Notably, amino acid substitutions observed in DENV from mosquito samples were different from those obtained from human samples (Table 3). This difference suggests that the amino acid substitutions occurred at random positions in both host types. Interestingly, substitution at H346Y, previously found in DENV2 from human plasma samples (Puiprom et al. 2010), was also observed in our study in both human- and mosquito-derived sequences. This occurrence suggests that the variation found at this position is not due to the natural escape of DENV2 from immune selection pressures occurring in the hosts; instead, it is probably derived from variation in DENV2 itself. This H/Y variant may thus have been transmitted to human hosts by infected mosquitoes.
Regarding the 13 and 10 nucleotide variants respectively cloned from human- and mosquito-obtained samples, the majority of sequences were identical to the consensus sequence. Hu2 variant which constituted the largest population and was mostly derived from two dengue patients (ID36 and ID47). Regarding mosquito-derived sequences, variant m1 was the master sequence among two mosquito samples (11 of 28: 8 from mos275 and 3 from mos56). Both of the largest populations, hu2 and m1, were classified in the same clade (C1) (Fig. 3). Several other minor variants were identified within this clade: hu1, hu3, hu4, hu5, m2, m3, m4, m6, and m7. Variants hu6 and hu7, derived from dengue patients ID37 and ID41, were the second and the third most abundant variants, respectively, while m8 was the second most abundant variant (8/28) isolated from mosquito samples. These variants from humans (hu6 and hu7) and mosquitoes (m8) were grouped in clade C2 together with minor variants m9 and m10 (Fig. 3). Among 14 sequences obtained from mos56, two major lineages, classified into clades C1 and C2, were responsible for the greater variation and higher mean diversity of mos56 (Tables 1, 2). The third clade (C3) contained only one variant from mosquitoes (m5) along with six human variants (hu8, hu9, hu10, hu11, hu12, and hu13) derived from the other two dengue patients (ID45 and ID50). Among six dengue patients, three major clusters (C1, C2, and C3), each representing samples from two dengue patients, were clearly identified. Of the six individual dengue patient samples, four (ID36, 45, 47, and 50) contained three variants (Table 2) and two (ID37 and ID41) were represented by identical sequence among all clones analyzed. Consequently, dengue virus quasispecies were present in all individual human samples except for ID37 and ID41. To further confirm the existence of dengue quasispecies in human samples, however, a higher number of clonal sequences need to be isolated from each sample.

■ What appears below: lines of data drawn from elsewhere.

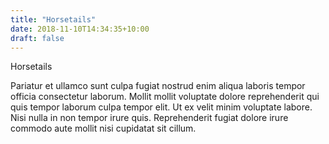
 ```yaml
---
title: "Horsetails"
date: 2018-11-10T14:34:35+10:00
draft: false
---
```


Horsetails

Pariatur et ullamco sunt culpa fugiat nostrud enim aliqua laboris tempor officia consectetur laborum. Mollit mollit voluptate dolore reprehenderit qui quis tempor laborum culpa tempor elit. Ut ex velit minim voluptate labore. Nisi nulla in non tempor irure quis. Reprehenderit fugiat dolore irure commodo aute mollit nisi cupidatat sit cillum.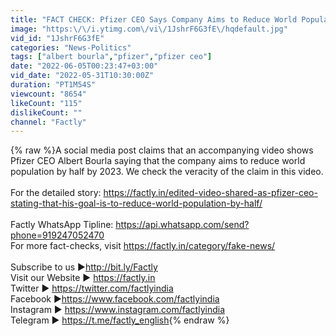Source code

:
 ```yaml
---
title: "FACT CHECK: Pfizer CEO Says Company Aims to Reduce World Population by Half by 2023?"
image: "https:\/\/i.ytimg.com\/vi\/1JshrF6G3fE\/hqdefault.jpg"
vid_id: "1JshrF6G3fE"
categories: "News-Politics"
tags: ["albert bourla","pfizer","pfizer ceo"]
date: "2022-06-05T00:23:47+03:00"
vid_date: "2022-05-31T10:30:00Z"
duration: "PT1M54S"
viewcount: "8654"
likeCount: "115"
dislikeCount: ""
channel: "Factly"
---
```

{% raw %}A social media post claims that an accompanying video shows Pfizer CEO Albert Bourla saying that the company aims to reduce world population by half by 2023. We check the veracity of the claim in this video.<br /><br />For the detailed story: <a rel="nofollow" target="blank" href="https://factly.in/edited-video-shared-as-pfizer-ceo-stating-that-his-goal-is-to-reduce-world-population-by-half/">https://factly.in/edited-video-shared-as-pfizer-ceo-stating-that-his-goal-is-to-reduce-world-population-by-half/</a><br /><br />Factly WhatsApp Tipline: <a rel="nofollow" target="blank" href="https://api.whatsapp.com/send?phone=919247052470">https://api.whatsapp.com/send?phone=919247052470</a><br />For more fact-checks, visit <a rel="nofollow" target="blank" href="https://factly.in/category/fake-news/">https://factly.in/category/fake-news/</a> <br /><br />Subscribe to us ►<a rel="nofollow" target="blank" href="http://bit.ly/Factly">http://bit.ly/Factly</a><br />Visit our Website ► <a rel="nofollow" target="blank" href="https://factly.in">https://factly.in</a><br />Twitter ► <a rel="nofollow" target="blank" href="https://twitter.com/factlyindia">https://twitter.com/factlyindia</a><br />Facebook ►<a rel="nofollow" target="blank" href="https://www.facebook.com/factlyindia">https://www.facebook.com/factlyindia</a><br />Instagram ► <a rel="nofollow" target="blank" href="https://www.instagram.com/factlyindia">https://www.instagram.com/factlyindia</a><br />Telegram  ►  <a rel="nofollow" target="blank" href="https://t.me/factly_english">https://t.me/factly_english</a>{% endraw %}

To test for genetic fitness on the basis of positive selection, we used MEGA to determined dN/dS of each human and mosquito variant. Selection for variants m1 and hu2 was shown to be neutral (dN/dS = 1.00), suggesting that these two variants are the optimal DENV2 sequences circulating among the two hosts. Some other variants (hu1, hu3, hu4, hu5, m1, m2, m3, m4, m6, and m7) derived from these two variants were found to have minimal fitness, a conclusion inferred partly from the deleterious effect implied by a dN/dS lower than 1 (Table 2). We found that all variants in the C2 cluster were experiencing neutral selection (dN/dS = 1) (Table 2; Fig. 3). Similarly, members of the C3 cluster, namely, hu8, hu9, hu10, hu11, hu12, and hu13, also showed evidence of neutral selection (Table 2).

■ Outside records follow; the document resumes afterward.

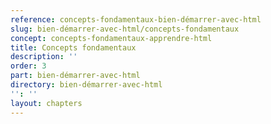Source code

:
```yaml
---
reference: concepts-fondamentaux-bien-démarrer-avec-html
slug: bien-démarrer-avec-html/concepts-fondamentaux
concept: concepts-fondamentaux-apprendre-html
title: Concepts fondamentaux
description: ''
order: 3
part: bien-démarrer-avec-html
directory: bien-démarrer-avec-html
'': ''
layout: chapters
---
```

Even though the E-gene region is frequently used to study quasispecies, other structural and nonstructural genes, such as those encoding NS1, NS3, NS5 or the capsid, should not be excluded from consideration in future studies (Chao et al. 2005; Lin et al. 2004). To our knowledge, however, this is the first reported comparison of the genetic variation of DENV2 quasispecies circulating in humans and mosquitoes in Bangkok, Thailand. To verify the presence of quasispecies within these two hosts, a larger sampling of both humans and mosquitoes will be required in future studies.